Your answer should be every line of the entries that has the string "pueden" in it.

*Saved data entries*.
::::

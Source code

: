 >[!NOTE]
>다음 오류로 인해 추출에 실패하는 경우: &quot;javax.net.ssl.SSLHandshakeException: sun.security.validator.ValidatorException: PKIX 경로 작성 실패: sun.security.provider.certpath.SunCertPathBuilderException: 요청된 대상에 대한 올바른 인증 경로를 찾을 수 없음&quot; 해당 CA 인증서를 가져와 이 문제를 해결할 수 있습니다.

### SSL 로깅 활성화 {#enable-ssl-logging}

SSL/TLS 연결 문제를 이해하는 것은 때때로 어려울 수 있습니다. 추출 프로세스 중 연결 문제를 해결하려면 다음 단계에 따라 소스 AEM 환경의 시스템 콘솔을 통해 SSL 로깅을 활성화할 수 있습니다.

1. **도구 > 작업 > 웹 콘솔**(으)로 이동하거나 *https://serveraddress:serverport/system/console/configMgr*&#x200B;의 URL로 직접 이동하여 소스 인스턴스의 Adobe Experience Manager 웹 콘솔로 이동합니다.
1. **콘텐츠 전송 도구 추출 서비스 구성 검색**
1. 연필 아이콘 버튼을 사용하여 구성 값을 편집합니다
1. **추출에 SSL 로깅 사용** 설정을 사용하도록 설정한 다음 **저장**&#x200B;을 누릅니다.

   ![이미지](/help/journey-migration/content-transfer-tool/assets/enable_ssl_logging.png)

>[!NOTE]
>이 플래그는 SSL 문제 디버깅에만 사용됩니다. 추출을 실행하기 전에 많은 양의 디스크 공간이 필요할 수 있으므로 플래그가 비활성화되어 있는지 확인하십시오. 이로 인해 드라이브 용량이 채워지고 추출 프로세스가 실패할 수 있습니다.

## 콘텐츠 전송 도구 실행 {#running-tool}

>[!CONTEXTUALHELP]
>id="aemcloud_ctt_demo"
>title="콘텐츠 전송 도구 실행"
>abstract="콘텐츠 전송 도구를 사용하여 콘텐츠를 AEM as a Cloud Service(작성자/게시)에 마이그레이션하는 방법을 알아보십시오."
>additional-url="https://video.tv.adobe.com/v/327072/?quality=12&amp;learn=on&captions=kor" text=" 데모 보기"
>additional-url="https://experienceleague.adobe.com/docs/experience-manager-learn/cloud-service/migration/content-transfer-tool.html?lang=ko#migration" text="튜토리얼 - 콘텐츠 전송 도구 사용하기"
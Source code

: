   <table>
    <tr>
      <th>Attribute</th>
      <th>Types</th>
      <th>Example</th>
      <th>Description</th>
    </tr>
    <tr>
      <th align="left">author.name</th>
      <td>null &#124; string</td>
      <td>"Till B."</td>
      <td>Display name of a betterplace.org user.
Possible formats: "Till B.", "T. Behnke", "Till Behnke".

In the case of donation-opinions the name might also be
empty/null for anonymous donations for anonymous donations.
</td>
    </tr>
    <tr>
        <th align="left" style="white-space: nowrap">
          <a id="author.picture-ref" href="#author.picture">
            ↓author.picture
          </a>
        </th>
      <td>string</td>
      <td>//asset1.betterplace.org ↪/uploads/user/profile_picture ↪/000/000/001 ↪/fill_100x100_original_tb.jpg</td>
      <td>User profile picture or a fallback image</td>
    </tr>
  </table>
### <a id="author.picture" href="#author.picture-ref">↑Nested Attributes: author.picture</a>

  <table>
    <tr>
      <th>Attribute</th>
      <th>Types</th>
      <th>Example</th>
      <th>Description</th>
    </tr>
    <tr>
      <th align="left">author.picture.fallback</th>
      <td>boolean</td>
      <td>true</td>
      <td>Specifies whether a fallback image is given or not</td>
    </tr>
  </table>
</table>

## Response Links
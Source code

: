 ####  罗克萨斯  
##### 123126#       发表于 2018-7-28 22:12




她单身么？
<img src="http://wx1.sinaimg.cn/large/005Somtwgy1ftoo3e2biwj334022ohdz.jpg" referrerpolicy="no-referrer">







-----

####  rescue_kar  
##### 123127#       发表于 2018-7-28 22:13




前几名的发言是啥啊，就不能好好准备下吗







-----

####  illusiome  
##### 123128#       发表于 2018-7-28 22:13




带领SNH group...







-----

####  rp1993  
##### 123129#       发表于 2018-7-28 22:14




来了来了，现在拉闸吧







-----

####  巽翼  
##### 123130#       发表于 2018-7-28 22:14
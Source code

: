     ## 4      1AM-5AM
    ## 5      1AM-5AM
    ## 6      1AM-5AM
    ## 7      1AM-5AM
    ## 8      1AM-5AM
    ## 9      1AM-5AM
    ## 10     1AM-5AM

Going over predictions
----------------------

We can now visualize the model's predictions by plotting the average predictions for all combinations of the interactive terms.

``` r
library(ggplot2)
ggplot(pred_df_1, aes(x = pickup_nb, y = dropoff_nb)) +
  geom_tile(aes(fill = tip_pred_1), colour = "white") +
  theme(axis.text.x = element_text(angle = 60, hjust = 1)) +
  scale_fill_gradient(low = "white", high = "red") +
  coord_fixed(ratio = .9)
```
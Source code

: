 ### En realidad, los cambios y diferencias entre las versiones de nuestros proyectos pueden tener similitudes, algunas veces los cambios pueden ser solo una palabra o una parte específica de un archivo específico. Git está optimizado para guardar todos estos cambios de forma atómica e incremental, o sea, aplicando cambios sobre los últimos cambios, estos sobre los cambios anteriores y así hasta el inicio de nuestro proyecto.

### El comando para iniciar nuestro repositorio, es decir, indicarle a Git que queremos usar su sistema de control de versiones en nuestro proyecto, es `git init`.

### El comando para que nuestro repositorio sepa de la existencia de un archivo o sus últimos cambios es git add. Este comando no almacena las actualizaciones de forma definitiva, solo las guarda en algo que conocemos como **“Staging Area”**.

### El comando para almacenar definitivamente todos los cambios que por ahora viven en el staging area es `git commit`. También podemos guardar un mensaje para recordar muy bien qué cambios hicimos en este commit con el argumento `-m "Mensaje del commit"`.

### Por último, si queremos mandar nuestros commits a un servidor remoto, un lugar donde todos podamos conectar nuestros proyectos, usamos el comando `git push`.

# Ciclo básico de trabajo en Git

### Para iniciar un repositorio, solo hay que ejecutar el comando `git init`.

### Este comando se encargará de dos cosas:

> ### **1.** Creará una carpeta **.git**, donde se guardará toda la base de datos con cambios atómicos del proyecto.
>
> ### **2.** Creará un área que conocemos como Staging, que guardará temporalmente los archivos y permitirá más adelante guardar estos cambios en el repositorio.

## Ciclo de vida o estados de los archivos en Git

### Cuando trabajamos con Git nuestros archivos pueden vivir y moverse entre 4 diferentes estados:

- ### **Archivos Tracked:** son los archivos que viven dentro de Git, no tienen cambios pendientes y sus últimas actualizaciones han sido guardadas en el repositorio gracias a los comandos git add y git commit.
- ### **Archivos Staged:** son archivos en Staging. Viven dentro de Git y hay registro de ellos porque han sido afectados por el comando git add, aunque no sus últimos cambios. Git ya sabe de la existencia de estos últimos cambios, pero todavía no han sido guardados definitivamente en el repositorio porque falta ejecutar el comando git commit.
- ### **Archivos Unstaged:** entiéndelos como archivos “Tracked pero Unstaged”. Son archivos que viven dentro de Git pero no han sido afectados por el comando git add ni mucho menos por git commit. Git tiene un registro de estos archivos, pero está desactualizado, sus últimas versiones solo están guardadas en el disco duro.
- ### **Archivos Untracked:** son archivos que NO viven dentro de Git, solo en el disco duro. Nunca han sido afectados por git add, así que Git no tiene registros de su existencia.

::::

*COMPLETED TASK*.
: ### En realidad, los cambios y diferencias entre las versiones de nuestros proyectos pueden tener similitudes, algunas veces los cambios pueden ser solo una palabra o una parte específica de un archivo específico. Git está optimizado para guardar todos estos cambios de forma atómica e incremental, o sea, aplicando cambios sobre los últimos cambios, estos sobre los cambios anteriores y así hasta el inicio de nuestro proyecto.
### Cuando trabajamos con Git nuestros archivos pueden vivir y moverse entre 4 diferentes estados:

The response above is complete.